Per esempio, la Commissione ricorda le azioni incluse nella “visione di lungo periodo per le aree rurali”, le quali dovrebbero facilitare il trasferimento di piccole e medie imprese in quelle aree, contribuendo al loro adattamento al diverso contesto economico. Una particolare attenzione sarà dedicata in questo caso alle filiere corte.
Un secondo esempio riguarda la “affordable housing initiative” con cui la Commissione rafforzerà la capacità di rinnovamento dell'edilizia sociale ed economica mobilitando partenariati intersettoriali per pilotare 100 distretti di rinnovamento e promuovendo case di qualità, vivibili, accessibili ed economiche.
Un terzo esempio è la proposta di un Fondo europeo per l'innovazione sociale nell'ambito di Horizon Europe che coinvolge cittadini, accademici, imprenditori, filantropi, investitori d'impatto e amministratori pubblici, con lo scopo di sostenere la replicabilità e la scalabilità delle innovazioni sociali di successo per promuovere gli obiettivi delle cinque missioni dell'UE.
Ovviamente, queste sono tutte politiche importanti ed in grado di avere impatto sullo sviluppo di alcuni settori specifici dell’economia sociale, ma non sembrano qui declinate secondo questa logica.
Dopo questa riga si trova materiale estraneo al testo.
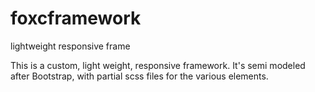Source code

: # foxcframework
lightweight responsive frame

This is a custom, light weight, responsive framework. It's semi modeled after Bootstrap, with partial scss files for the various elements. 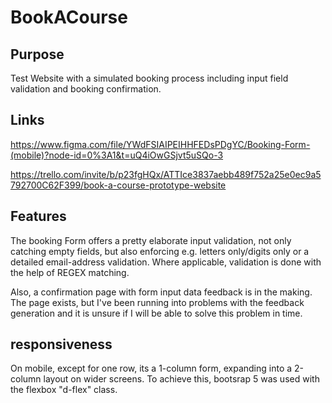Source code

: # BookACourse

## Purpose
Test Website with a simulated booking process including input field validation and booking confirmation.


## Links
https://www.figma.com/file/YWdFSIAIPEIHHFEDsPDgYC/Booking-Form-(mobile)?node-id=0%3A1&t=uQ4iOwGSjvt5uSQo-3

https://trello.com/invite/b/p23fgHQx/ATTIce3837aebb489f752a25e0ec9a5792700C62F399/book-a-course-prototype-website

## Features
The booking Form offers a pretty elaborate input validation, not only catching empty fields, but also enforcing e.g. letters only/digits only or a detailed email-address validation. Where applicable, validation is done with the help of REGEX matching.

Also, a confirmation page with form input data feedback is in the making. The page exists, but I've been running into problems with the feedback generation and it is unsure if I will be able to solve this problem in time.


## responsiveness
On mobile, except for one row, its a 1-column form, expanding into a 2-column layout on wider screens. To achieve this, bootsrap 5 was used with the flexbox "d-flex" class.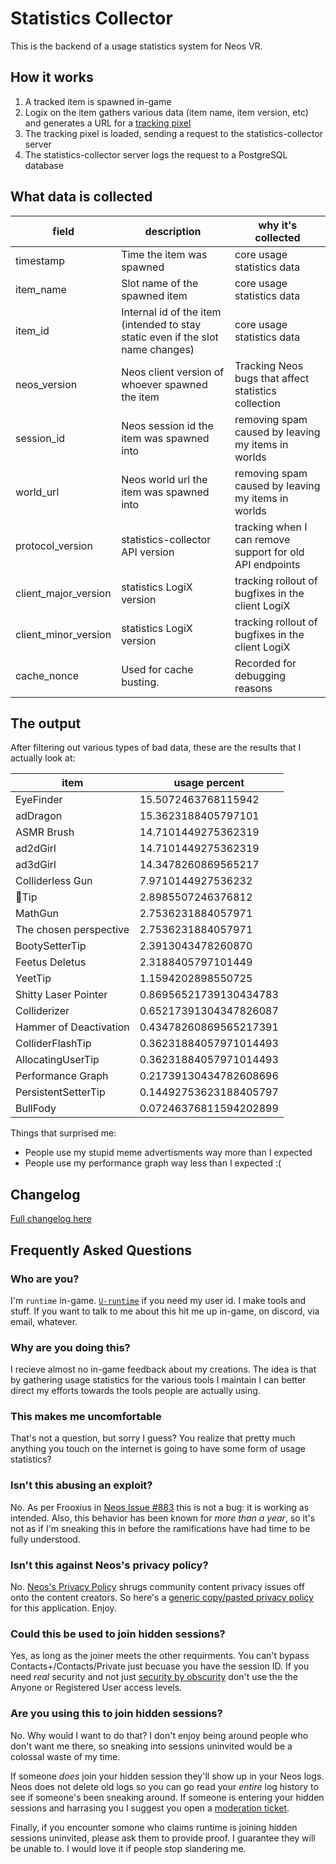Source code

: # Statistics Collector

This is the backend of a usage statistics system for Neos VR.

## How it works

1. A tracked item is spawned in-game
2. Logix on the item gathers various data (item name, item version, etc) and generates a URL for a [tracking pixel](https://en.wikipedia.org/wiki/Web_beacon)
3. The tracking pixel is loaded, sending a request to the statistics-collector server
4. The statistics-collector server logs the request to a PostgreSQL database

## What data is collected
| field                 | description | why it's collected |
| --------------------- | ----------- | ------------------ |
| timestamp             | Time the item was spawned | core usage statistics data |
| item_name             | Slot name of the spawned item | core usage statistics data |
| item_id               | Internal id of the item (intended to stay static even if the slot name changes) | core usage statistics data |
| neos_version          | Neos client version of whoever spawned the item | Tracking Neos bugs that affect statistics collection |
| session_id            | Neos session id the item was spawned into | removing spam caused by leaving my items in worlds |
| world_url             | Neos world url the item was spawned into | removing spam caused by leaving my items in worlds |
| protocol_version      | statistics-collector API version | tracking when I can remove support for old API endpoints |
| client_major_version  | statistics LogiX version | tracking rollout of bugfixes in the client LogiX |
| client_minor_version  | statistics LogiX version | tracking rollout of bugfixes in the client LogiX |
| cache_nonce           | Used for cache busting. | Recorded for debugging reasons |

## The output
After filtering out various types of bad data, these are the results that I actually look at:

item | usage percent
--- | ---
EyeFinder | 15.5072463768115942
adDragon | 15.3623188405797101
ASMR Brush | 14.7101449275362319
ad2dGirl | 14.7101449275362319
ad3dGirl | 14.3478260869565217
Colliderless Gun | 7.9710144927536232
👺Tip | 2.8985507246376812
MathGun | 2.7536231884057971
The chosen perspective | 2.7536231884057971
BootySetterTip | 2.3913043478260870
Feetus Deletus | 2.3188405797101449
YeetTip | 1.1594202898550725
Shitty Laser Pointer | 0.86956521739130434783
Colliderizer | 0.65217391304347826087
Hammer of Deactivation | 0.43478260869565217391
ColliderFlashTip | 0.36231884057971014493
AllocatingUserTip | 0.36231884057971014493
Performance Graph | 0.21739130434782608696
PersistentSetterTip | 0.14492753623188405797
BullFody | 0.07246376811594202899

Things that surprised me:
- People use my stupid meme advertisments way more than I expected
- People use my performance graph way less than I expected :(

## Changelog
[Full changelog here](doc/changelog.md)

## Frequently Asked Questions

### Who are you?
I'm `runtime` in-game. [`U-runtime`](https://api.neos.com/api/users/U-runtime) if you need my user id. I make tools and stuff. If you want to talk to me about this hit me up in-game, on discord, via email, whatever.

### Why are you doing this?
I recieve almost no in-game feedback about my creations. The idea is that by gathering usage statistics for the various tools I maintain I can better direct my efforts towards the tools people are actually using.

### This makes me uncomfortable
That's not a question, but sorry I guess? You realize that pretty much anything you touch on the internet is going to have some form of usage statistics?

### Isn't this abusing an exploit?
No. As per Frooxius in [Neos Issue #883](https://github.com/Neos-Metaverse/NeosPublic/issues/883) this is not a bug: it is working as intended. Also, this behavior has been known for *more than a year*, so it's not as if I'm sneaking this in before the ramifications have had time to be fully understood.

### Isn't this against Neos's privacy policy?
No. [Neos's Privacy Policy](https://wiki.neos.com/Neos_Wiki:Privacy_policy#Community_Content) shrugs community content privacy issues off onto the content creators. So here's a [generic copy/pasted privacy policy](privacy_policy.html) for this application. Enjoy.

### Could this be used to join hidden sessions?
Yes, as long as the joiner meets the other requirments. You can't bypass Contacts+/Contacts/Private just becuase you have the session ID. If you need *real* security and not just [security by obscurity](https://en.wikipedia.org/wiki/Security_through_obscurity) don't use the the Anyone or Registered User access levels.

### Are you using this to join hidden sessions?
No. Why would I want to do that? I don't enjoy being around people who don't want me there, so sneaking into sessions uninvited would be a colossal waste of my time.

If someone *does* join your hidden session they'll show up in your Neos logs. Neos does not delete old logs so you can go read your *entire* log history to see if someone's been sneaking around. If someone is entering your hidden sessions and harrasing you I suggest you open a [moderation ticket](https://moderation.neos.com/).

Finally, if you encounter somone who claims runtime is joining hidden sessions uninvited, please ask them to provide proof. I guarantee they will be unable to. I would love it if people stop slandering me.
Si tratta di un (condivisibile) approccio settoriale, basato sul tipo di azione e non sulle qualità del soggetto che la mette in atto; perché diventi una effettiva politica a sostegno dell’economia sociale sarebbe necessario passare da un apprezzamento “pragmatico” dell’economia sociale (la citiamo perché constatiamo che molte di queste organizzazioni fanno cose interessanti) ad una sua definizione basata su fondamenta solide, che ne evidenzi l’alterità rispetto ai soggetti privati al di fuori di tale perimetro.
In fase di implementazione, quindi, sarà importante definire meglio l’angolo visuale per rendere coerenti con un Piano di sviluppo dell’economia sociale.
Infine, una notazione sulla prospettiva delle Commissione di “rafforzare le interazioni tra le entità dell'economia sociale e le imprese tradizionali promuovendo le migliori pratiche come nel campo dell'intrapreneurship sociale” (traduzione nostra) al fine di sviluppare un effetto spill-over tra economia sociale ed economia convenzionale. In questo caso, però, il beneficiario dell’operazione non è l’economia sociale, bensì l’economia convenzionale. Avrebbe quindi senso trovare questo tipo di azioni in un piano per la sostenibilità dell’economia convenzionale, e non i un piano per lo sviluppo dell’economia sociale.
In conclusione di questo breve excursus relativo alla comunicazione della Commissione al Parlamento Europeo, al Consiglio, al Comitato Economico e Sociale ed al Comitato delle Regioni su un Piano di azione per l’economia sociale, vale la pena sottolineare come sia possibile a partire da questa base sviluppare una collaborazione ed un sostegno forte ai servizi delle Commissione europea, affinché la fase di implementazione del piano risponda realmente all’obiettivo dichiarato, senza deviazioni e nel modo più efficace ed efficiente.